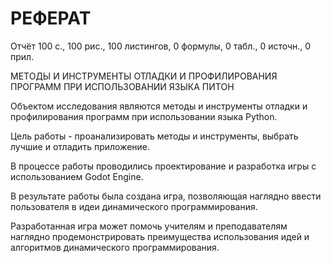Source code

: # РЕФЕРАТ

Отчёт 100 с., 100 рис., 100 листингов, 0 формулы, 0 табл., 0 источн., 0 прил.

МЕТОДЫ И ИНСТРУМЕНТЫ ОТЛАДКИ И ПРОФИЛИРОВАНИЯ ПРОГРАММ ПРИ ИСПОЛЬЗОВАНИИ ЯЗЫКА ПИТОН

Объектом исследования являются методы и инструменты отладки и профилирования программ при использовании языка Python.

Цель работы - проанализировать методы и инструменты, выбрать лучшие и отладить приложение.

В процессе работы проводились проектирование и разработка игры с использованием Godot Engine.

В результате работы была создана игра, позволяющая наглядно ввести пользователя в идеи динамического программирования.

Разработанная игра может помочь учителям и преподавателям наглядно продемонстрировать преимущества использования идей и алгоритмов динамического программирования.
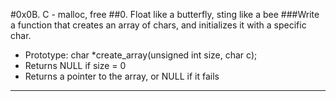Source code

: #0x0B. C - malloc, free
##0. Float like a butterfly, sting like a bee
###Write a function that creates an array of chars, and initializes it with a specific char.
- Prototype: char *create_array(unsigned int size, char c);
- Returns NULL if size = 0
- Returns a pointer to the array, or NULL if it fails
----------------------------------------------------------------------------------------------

==

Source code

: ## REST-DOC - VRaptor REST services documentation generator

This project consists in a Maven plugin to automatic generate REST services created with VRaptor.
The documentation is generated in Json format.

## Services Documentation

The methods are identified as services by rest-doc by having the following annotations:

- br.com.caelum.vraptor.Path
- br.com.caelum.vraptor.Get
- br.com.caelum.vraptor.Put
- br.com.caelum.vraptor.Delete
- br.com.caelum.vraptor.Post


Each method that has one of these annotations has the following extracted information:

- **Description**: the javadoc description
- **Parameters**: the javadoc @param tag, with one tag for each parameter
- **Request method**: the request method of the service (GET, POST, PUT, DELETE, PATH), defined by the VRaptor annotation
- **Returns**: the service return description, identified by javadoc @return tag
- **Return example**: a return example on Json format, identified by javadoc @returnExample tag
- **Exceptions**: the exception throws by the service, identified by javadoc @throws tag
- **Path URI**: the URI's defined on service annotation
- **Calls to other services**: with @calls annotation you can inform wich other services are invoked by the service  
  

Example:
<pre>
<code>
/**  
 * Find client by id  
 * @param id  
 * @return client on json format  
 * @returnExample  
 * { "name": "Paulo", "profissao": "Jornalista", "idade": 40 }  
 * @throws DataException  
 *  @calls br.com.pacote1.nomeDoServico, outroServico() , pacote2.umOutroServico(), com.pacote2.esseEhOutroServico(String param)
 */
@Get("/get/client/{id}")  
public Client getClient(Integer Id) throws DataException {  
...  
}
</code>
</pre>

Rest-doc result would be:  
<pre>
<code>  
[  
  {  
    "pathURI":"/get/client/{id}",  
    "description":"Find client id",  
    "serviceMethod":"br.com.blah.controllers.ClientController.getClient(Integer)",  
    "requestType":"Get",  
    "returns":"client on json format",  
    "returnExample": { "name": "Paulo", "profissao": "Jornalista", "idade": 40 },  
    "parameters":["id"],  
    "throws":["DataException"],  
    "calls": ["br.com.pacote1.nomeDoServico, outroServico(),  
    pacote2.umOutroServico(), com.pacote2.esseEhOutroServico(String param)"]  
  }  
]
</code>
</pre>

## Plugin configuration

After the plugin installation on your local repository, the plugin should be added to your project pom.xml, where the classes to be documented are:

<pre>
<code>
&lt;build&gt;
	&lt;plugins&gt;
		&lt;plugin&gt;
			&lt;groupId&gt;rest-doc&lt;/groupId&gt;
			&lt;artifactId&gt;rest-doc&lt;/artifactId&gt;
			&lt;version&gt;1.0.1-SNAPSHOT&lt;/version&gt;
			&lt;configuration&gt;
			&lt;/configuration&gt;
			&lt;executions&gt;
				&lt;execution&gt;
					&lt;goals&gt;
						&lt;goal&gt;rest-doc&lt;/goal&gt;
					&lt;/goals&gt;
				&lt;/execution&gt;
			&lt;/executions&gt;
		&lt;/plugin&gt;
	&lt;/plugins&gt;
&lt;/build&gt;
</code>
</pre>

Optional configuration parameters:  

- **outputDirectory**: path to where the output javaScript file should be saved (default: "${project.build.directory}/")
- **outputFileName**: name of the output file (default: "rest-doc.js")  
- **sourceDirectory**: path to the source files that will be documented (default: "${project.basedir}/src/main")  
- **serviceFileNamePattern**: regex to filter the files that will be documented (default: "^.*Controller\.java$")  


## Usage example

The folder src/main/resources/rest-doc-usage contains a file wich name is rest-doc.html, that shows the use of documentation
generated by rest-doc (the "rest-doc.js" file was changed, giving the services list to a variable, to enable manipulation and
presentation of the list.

■ Instructions to follow: From the records above, print only the lines between the one holding "- **sourceDirectory**: path" and the one holding "presentation of the list.", inclusive, exactly as they stand.

■ Problem solution:
- **sourceDirectory**: path to the source files that will be documented (default: "${project.basedir}/src/main")  
- **serviceFileNamePattern**: regex to filter the files that will be documented (default: "^.*Controller\.java$")  


## Usage example

The folder src/main/resources/rest-doc-usage contains a file wich name is rest-doc.html, that shows the use of documentation
generated by rest-doc (the "rest-doc.js" file was changed, giving the services list to a variable, to enable manipulation and
presentation of the list.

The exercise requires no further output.